I giorni e le notti veneziane sono vissute da Fontana e dalla sua donna Teresita nell’elemento magico della festa e della sospensione: emblematica diventa allora una foto dell’artista, colto in un sorriso arguto, che segue i gesti sicuri del gondoliere che fende, solca la superficie, laguna-tela, immagine metaforica delle sue "Attese", opere caratterizzate dai tagli che ritmeranno i Concetti Spaziali degli anni Sessanta.

Su fondo scuro due mezzelune color dell’oro segnano una cartografia ideale della città con le sue "Chiese"; un perimetro solcato dalle dita della mano cede all’oro del sagrato attraversato dai riflessi e dai turgori dei vetri variopinti di Murano, inconscia rielaborazione poetica della superba luce dei mosaici bizantini...

Lucio Fontana accanto al suo “Concetto spaziale. Sole in piazza S. Marco" (1961).

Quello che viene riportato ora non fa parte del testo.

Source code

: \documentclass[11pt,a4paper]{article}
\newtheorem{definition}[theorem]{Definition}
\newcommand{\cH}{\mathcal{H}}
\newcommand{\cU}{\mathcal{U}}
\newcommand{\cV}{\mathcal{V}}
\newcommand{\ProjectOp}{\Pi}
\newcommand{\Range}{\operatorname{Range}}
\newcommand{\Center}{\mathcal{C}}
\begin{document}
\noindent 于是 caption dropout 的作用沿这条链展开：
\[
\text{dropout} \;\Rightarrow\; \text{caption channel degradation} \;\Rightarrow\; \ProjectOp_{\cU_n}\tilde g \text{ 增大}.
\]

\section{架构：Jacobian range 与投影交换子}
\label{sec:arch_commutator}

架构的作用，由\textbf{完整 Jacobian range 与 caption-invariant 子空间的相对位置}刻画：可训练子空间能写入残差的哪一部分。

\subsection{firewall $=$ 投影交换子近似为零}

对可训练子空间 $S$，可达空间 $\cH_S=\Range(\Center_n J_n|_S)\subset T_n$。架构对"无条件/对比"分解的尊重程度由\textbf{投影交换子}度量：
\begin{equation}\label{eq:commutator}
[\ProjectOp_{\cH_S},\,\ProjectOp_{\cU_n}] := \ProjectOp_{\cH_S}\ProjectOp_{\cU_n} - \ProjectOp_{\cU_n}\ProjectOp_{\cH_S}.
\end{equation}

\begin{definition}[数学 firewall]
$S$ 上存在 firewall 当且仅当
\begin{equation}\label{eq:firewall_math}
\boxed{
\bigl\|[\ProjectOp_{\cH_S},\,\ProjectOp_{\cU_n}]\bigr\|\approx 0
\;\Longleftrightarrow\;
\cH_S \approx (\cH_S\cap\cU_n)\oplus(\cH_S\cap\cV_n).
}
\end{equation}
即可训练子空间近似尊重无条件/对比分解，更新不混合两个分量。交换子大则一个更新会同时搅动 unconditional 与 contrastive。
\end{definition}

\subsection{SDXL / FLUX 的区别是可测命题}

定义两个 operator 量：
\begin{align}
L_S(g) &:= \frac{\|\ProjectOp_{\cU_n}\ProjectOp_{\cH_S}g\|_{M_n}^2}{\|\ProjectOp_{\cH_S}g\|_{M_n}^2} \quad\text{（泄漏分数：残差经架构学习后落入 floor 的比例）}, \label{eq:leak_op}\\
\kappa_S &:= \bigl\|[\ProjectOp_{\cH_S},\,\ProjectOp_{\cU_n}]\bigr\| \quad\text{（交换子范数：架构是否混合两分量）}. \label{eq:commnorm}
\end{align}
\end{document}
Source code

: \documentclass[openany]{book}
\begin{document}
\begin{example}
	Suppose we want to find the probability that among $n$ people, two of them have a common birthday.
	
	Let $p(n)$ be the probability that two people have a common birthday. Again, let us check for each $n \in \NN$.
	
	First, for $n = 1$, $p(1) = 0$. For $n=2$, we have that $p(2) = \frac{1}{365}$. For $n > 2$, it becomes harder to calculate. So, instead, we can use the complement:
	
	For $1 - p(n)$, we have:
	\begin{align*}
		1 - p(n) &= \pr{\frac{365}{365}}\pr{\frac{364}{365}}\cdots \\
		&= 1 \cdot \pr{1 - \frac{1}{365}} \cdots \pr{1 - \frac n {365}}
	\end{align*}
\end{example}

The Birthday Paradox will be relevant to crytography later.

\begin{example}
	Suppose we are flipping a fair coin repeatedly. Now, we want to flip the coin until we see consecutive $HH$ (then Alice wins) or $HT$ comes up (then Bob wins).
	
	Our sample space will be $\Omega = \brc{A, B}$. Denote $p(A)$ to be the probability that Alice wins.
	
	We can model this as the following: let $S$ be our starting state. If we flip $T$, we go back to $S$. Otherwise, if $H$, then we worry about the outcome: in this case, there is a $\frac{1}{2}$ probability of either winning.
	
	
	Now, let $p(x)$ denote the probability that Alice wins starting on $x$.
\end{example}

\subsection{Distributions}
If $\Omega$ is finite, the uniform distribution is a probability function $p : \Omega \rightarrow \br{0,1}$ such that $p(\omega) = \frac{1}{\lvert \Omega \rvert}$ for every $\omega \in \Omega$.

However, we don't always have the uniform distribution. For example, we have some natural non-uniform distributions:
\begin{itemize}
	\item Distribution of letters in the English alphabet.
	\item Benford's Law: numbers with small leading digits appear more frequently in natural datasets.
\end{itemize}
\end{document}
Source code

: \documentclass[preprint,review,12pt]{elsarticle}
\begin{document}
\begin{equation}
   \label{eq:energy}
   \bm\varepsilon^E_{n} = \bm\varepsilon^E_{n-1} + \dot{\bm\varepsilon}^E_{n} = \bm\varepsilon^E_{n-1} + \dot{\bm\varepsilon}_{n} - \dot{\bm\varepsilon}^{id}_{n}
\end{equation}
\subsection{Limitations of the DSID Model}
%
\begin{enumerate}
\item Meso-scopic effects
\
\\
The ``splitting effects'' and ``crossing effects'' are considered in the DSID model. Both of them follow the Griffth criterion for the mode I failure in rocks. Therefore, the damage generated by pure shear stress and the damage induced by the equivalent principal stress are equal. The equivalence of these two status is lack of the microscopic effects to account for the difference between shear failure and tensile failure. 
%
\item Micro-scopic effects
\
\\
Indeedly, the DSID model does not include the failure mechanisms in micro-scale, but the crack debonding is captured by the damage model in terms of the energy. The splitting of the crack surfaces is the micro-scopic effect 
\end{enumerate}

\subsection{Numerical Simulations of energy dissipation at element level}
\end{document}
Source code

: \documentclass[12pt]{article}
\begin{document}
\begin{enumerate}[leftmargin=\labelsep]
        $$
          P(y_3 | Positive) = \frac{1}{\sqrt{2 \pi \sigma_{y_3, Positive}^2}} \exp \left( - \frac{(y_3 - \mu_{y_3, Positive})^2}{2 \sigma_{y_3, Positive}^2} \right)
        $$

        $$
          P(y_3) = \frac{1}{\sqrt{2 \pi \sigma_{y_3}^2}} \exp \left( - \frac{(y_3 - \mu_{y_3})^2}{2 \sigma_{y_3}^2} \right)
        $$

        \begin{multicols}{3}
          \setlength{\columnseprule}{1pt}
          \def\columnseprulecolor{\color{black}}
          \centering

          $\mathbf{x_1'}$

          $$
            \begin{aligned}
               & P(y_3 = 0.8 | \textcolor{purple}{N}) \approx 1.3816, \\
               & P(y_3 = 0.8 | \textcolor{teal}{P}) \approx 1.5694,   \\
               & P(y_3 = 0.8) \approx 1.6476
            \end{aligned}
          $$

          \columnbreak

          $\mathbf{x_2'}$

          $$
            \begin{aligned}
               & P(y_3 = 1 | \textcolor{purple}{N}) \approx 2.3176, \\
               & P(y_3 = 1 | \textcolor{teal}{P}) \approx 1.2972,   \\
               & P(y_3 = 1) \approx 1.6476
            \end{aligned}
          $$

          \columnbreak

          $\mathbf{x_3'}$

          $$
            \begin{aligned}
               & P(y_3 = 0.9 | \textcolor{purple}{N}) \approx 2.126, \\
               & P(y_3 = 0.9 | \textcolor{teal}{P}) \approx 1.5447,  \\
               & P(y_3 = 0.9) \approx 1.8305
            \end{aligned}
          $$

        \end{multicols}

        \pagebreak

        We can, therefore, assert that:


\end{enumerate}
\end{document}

Questa magica atmosfera cederà il passo all’altra città, al sogno futurista di una "città che sale" che lo affascinerà più di Venezia: New York, una città verticale fatta di vetro con scheletri in acciaio, dove ogni elemento del reale, nel rimando continuo e moltiplicato degli specchi, acquista forza, si solidifica in una corazza metallica sempre pronta a reagire alla luce. Lastre di rame e zinco cedono alla forza fisica (punteruolo e martello), l’urlo si fa più alto perché si incide in profondità, ma raffinatissimi ne risulteranno i contrasti, i riverberi di luce sulla superficie.

Questa mostra imperdibile rimarrà aperta fino al 28 settembre 2006 e poi andrà ovviamente nella metropoli americana.